= Data =

_ _ _

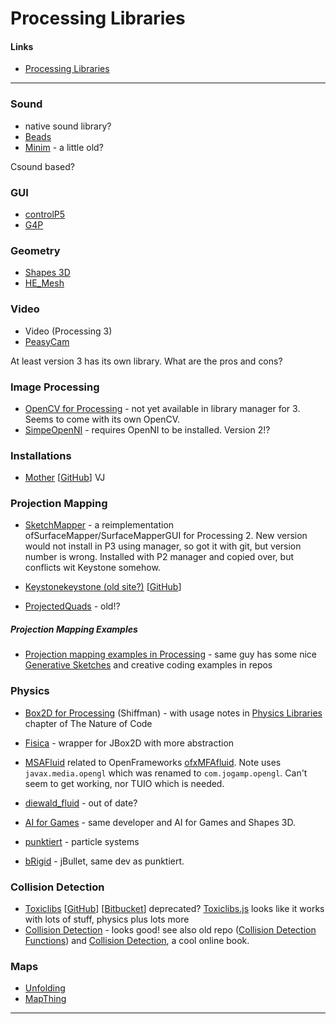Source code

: Processing Libraries
====================


#### Links

- [Processing Libraries](https://processing.org/reference/libraries/)

---

### Sound

- native sound library?
- [Beads](http://www.beadsproject.net/)
- [Minim](processing_libraries/minim.html) - a little old?


Csound based?


### GUI

- [controlP5](http://www.sojamo.de/libraries/controlP5/)
- [G4P](http://www.lagers.org.uk/g4p/index.html)


### Geometry

- [Shapes 3D](http://www.lagers.org.uk/s3d4p/index.html)
- [HE_Mesh](http://hemesh.wblut.com/)

### Video

- Video (Processing 3)
- [PeasyCam](http://mrfeinberg.com/peasycam/)

At least version 3 has its own library. What are the pros and cons?

### Image Processing

- [OpenCV for Processing](https://github.com/atduskgreg/opencv-processing) - not yet available in library manager for 3. Seems to come with its own OpenCV.
- [SimpeOpenNI](https://code.google.com/p/simple-openni/) - requires OpenNI to be installed. Version 2!?

### Installations

- [Mother](http://www.onar3d.com/mother/) [[GitHub](https://github.com/onar3d/processing-mother)] VJ

### Projection Mapping

- [SketchMapper](https://josephtaylor.github.io/sketch-mapper/) - a reimplementation ofSurfaceMapper/SurfaceMapperGUI for Processing 2. New version would not install in P3 using manager, so got it with git, but version number is wrong. Installed with P2 manager and copied over, but conflicts wit Keystone somehow.

- [Keystone](http://www.deadpixel.ca/keystone/)[keystone (old site?)](http://keystonep5.sourceforge.net/) [[GitHub](https://github.com/davidbouchard/keystone)]

- [ProjectedQuads](http://marcinignac.com/blog/projectedquads-source-code/) - old!?

##### Projection Mapping Examples

- [Projection mapping examples in Processing](https://github.com/pixelpusher/P5ProjectionMapping) - same guy has some nice [Generative Sketches](http://p5p.cecinestpasparis.net/) and creative coding examples in repos




### Physics

- [Box2D for Processing](https://github.com/shiffman/Box2D-for-Processing) (Shiffman) - with usage notes in [Physics Libraries](http://natureofcode.com/book/chapter-5-physics-libraries/) chapter of The Nature of Code

- [Fisica](http://www.ricardmarxer.com/fisica/) - wrapper for JBox2D with more abstraction

- [MSAFluid](http://memo.tv/archive/msafluid_for_processing_v1_3) related to OpenFrameworks [ofxMFAfluid](http://www.memo.tv/ofxmsafluid/). Note uses `javax.media.opengl` which was renamed to `com.jogamp.opengl`. Can't seem to get working, nor TUIO which is needed.

- [diewald_fluid](http://thomasdiewald.com/processing/libraries/diewald_fluid/) - out of date?

- [AI for Games](http://www.lagers.org.uk/ai4g/index.html) - same developer and AI for Games and Shapes 3D.

- [punktiert](http://www.lab-eds.org/punktiert) - particle systems

- [bRigid](http://www.lab-eds.org/bRigid) - jBullet, same dev as punktiert.


### Collision Detection

- [Toxiclibs](http://toxiclibs.org/) [[GitHub](https://github.com/postspectacular/toxiclibs)] [[Bitbucket](https://bitbucket.org/postspectacular/toxiclibs/wiki/Home)] deprecated? [Toxiclibs.js](http://haptic-data.com/toxiclibsjs) looks like it works with lots of stuff, physics plus lots more
- [Collision Detection](https://github.com/jeffThompson/CollisionDetection) - looks good! see also old repo ([Collision Detection Functions](https://github.com/jeffThompson/CollisionDetectionFunctionsForProcessing)) and [Collision Detection](http://www.jeffreythompson.org/collision-detection/), a cool online book.


### Maps

- [Unfolding](http://unfoldingmaps.org/)
- [MapThing](http://www.reades.com/2013/04/01/the-mapthing-processing-library/)


---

_ _ _

= Problem statement =
For this exercise, please output exactly the lines above starting at the line with "- [AI for Games](http://www.lagers.org.uk/ai4g/index.html)" and ending at the line with "- [bRigid](http://www.lab-eds.org/bRigid) - jBullet, same", ends included.

= Output of the exercise =
- [AI for Games](http://www.lagers.org.uk/ai4g/index.html) - same developer and AI for Games and Shapes 3D.

- [punktiert](http://www.lab-eds.org/punktiert) - particle systems

- [bRigid](http://www.lab-eds.org/bRigid) - jBullet, same dev as punktiert.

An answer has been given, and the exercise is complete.